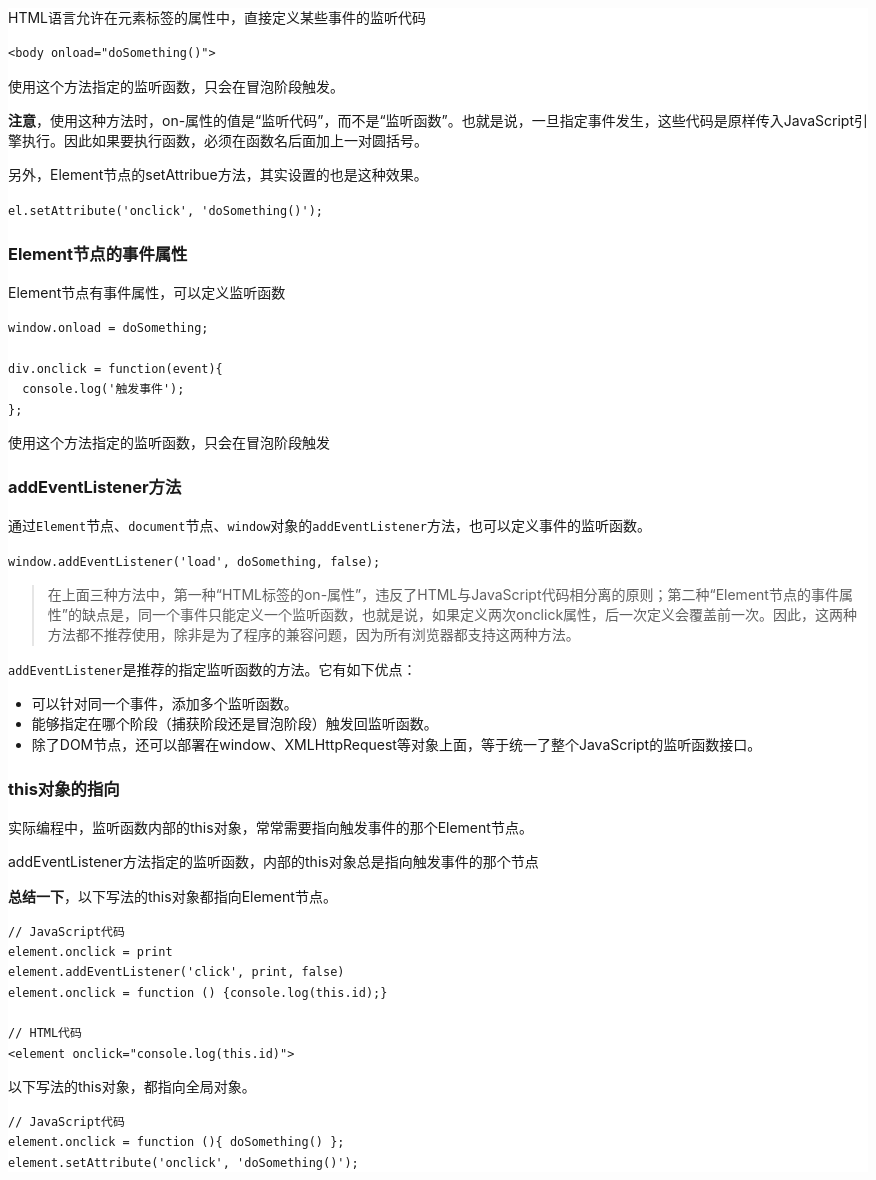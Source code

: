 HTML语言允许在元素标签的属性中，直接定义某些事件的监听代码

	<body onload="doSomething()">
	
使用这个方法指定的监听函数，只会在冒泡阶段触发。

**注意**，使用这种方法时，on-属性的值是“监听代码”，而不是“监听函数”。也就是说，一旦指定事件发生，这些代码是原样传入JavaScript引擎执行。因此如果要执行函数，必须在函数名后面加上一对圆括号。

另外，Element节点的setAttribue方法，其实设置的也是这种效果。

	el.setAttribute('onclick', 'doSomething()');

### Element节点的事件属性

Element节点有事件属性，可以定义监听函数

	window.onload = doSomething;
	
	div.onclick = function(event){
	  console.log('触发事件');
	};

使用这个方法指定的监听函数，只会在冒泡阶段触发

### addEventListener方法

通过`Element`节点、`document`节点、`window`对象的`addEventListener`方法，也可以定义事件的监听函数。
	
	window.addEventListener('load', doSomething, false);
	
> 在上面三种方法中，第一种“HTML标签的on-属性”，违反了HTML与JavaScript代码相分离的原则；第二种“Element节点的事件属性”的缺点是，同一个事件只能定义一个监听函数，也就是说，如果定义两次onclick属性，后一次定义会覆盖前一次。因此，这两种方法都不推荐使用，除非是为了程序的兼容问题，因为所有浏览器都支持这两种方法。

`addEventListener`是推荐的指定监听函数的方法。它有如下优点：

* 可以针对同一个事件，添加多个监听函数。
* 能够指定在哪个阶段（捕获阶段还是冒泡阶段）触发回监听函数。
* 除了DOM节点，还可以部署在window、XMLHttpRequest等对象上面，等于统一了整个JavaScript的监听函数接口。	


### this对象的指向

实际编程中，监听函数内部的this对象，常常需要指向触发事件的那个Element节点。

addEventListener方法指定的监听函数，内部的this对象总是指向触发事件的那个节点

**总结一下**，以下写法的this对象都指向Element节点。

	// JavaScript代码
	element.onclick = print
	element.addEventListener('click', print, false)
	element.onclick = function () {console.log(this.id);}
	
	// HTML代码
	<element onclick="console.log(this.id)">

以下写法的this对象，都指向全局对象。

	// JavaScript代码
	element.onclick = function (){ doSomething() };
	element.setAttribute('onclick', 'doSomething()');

------------

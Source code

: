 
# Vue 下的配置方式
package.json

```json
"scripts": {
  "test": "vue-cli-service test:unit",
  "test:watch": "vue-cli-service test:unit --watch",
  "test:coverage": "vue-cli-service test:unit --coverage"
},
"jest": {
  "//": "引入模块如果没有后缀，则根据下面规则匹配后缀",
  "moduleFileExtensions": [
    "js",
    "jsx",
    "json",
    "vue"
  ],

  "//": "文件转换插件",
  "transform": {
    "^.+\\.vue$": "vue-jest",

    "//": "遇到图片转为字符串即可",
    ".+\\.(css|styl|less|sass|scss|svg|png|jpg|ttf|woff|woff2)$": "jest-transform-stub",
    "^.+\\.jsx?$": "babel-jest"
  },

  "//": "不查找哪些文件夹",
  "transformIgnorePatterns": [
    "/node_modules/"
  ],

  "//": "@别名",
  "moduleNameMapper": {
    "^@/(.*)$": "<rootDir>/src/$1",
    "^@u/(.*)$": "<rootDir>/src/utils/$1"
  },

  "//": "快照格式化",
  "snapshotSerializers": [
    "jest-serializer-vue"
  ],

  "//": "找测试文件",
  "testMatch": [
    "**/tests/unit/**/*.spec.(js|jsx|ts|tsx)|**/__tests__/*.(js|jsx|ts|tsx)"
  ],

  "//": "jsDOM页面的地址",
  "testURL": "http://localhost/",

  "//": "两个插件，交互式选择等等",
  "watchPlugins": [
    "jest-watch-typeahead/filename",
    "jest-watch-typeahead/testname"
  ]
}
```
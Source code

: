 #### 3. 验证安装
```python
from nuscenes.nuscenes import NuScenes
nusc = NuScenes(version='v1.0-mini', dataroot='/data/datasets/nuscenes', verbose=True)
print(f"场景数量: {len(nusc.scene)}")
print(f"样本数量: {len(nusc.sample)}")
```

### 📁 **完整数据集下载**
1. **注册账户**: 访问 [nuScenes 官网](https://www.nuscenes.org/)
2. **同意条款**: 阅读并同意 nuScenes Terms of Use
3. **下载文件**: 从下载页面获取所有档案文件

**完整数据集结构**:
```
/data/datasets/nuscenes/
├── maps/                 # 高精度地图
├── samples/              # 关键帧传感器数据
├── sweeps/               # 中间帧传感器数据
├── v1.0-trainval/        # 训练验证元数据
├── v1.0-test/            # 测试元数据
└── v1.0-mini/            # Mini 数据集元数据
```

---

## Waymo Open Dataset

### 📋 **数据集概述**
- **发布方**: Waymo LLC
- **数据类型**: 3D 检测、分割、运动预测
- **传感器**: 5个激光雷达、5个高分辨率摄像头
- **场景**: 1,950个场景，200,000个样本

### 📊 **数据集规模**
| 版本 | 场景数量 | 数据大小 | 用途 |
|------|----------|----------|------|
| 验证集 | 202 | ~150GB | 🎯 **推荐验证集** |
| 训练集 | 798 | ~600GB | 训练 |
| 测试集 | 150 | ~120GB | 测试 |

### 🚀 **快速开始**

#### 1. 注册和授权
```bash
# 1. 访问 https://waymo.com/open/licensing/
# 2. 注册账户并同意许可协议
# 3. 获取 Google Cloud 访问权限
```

------------

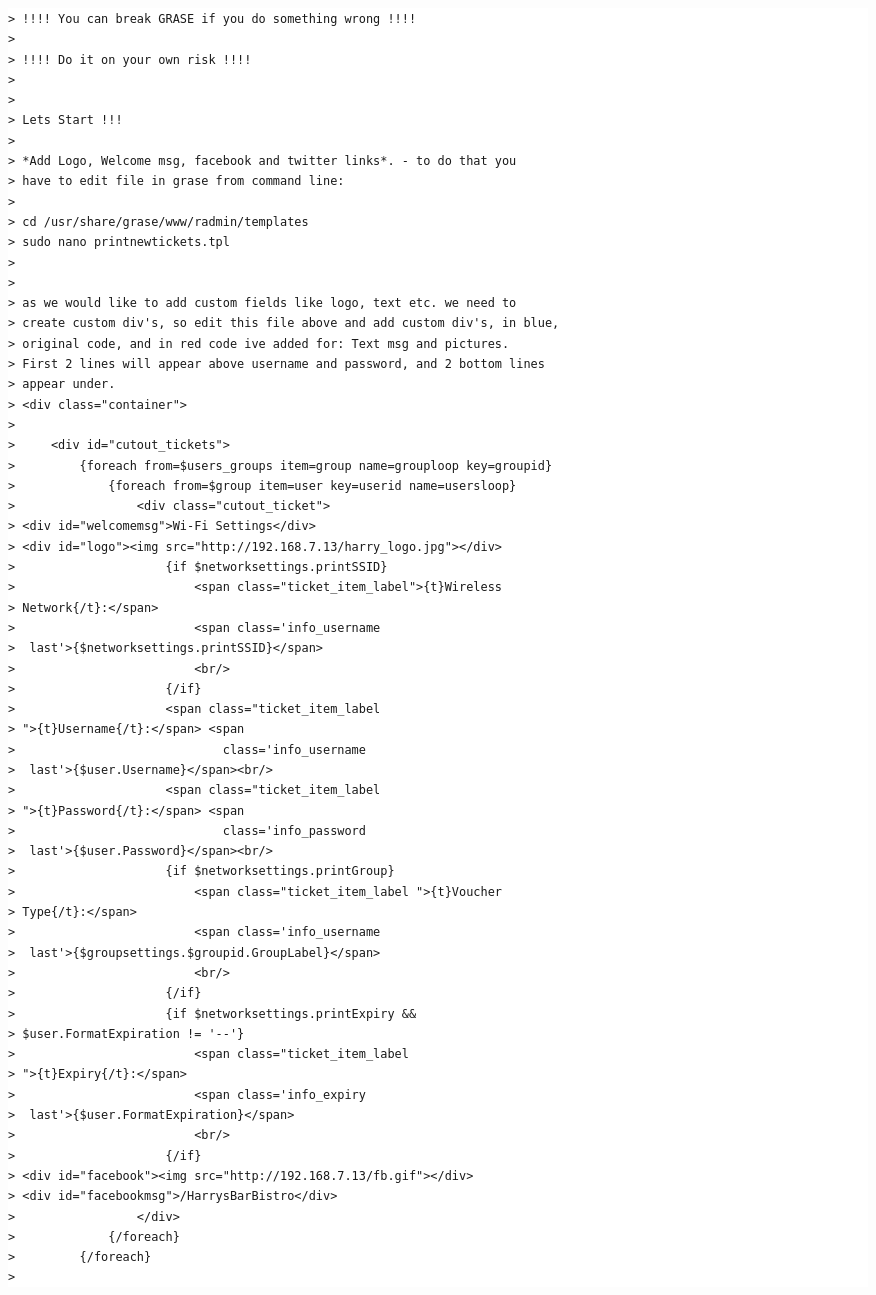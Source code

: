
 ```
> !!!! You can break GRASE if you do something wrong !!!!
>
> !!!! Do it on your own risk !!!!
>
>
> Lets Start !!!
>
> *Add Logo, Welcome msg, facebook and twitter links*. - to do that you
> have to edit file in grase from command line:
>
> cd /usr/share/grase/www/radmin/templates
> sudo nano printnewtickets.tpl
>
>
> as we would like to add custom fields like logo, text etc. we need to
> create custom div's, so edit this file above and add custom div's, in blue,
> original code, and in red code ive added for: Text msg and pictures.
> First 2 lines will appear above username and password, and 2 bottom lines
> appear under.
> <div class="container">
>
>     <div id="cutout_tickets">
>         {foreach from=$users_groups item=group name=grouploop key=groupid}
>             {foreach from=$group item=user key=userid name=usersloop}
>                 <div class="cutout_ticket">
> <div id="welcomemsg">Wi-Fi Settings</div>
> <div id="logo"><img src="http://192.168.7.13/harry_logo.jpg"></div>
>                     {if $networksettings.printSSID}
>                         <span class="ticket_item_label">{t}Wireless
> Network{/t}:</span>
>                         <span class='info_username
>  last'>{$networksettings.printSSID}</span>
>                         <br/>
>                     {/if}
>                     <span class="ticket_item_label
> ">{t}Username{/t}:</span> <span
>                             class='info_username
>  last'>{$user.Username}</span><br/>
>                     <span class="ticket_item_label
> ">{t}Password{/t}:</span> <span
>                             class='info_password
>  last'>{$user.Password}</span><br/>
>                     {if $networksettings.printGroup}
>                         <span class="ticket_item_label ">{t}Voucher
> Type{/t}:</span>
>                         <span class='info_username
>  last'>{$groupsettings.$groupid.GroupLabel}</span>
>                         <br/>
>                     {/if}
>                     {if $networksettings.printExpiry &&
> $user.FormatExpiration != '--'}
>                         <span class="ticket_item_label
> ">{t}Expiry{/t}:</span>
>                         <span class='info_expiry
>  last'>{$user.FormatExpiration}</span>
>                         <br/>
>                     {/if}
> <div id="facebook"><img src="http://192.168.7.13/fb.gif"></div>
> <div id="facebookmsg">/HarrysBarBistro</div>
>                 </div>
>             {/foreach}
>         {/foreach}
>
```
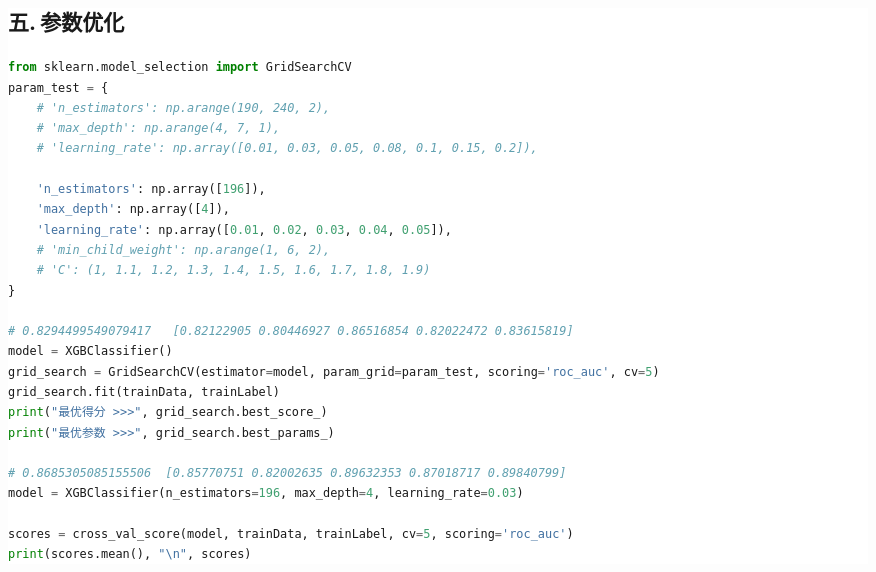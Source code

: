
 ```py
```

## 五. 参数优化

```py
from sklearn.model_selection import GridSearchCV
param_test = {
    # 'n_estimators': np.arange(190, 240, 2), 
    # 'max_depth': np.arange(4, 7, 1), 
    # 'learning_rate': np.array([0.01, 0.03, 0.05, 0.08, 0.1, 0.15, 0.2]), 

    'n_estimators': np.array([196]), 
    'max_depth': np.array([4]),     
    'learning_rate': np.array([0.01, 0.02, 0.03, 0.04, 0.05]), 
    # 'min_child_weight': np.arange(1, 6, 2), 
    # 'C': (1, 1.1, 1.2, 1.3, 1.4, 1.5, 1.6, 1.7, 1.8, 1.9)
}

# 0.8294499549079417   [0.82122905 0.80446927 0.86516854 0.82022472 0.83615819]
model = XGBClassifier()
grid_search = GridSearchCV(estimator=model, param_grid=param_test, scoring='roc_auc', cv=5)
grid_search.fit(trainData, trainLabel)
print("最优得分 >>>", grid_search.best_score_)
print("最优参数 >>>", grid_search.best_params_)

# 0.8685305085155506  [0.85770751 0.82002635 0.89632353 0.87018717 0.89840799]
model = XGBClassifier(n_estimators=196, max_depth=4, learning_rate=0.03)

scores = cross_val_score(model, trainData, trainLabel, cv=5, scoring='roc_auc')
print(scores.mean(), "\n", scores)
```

------------

## Work instruction
In the records above, each line with the string "GridSearchCV" should be copied.

## Task answer
from sklearn.model_selection import GridSearchCV
grid_search = GridSearchCV(estimator=model, param_grid=param_test, scoring='roc_auc', cv=5)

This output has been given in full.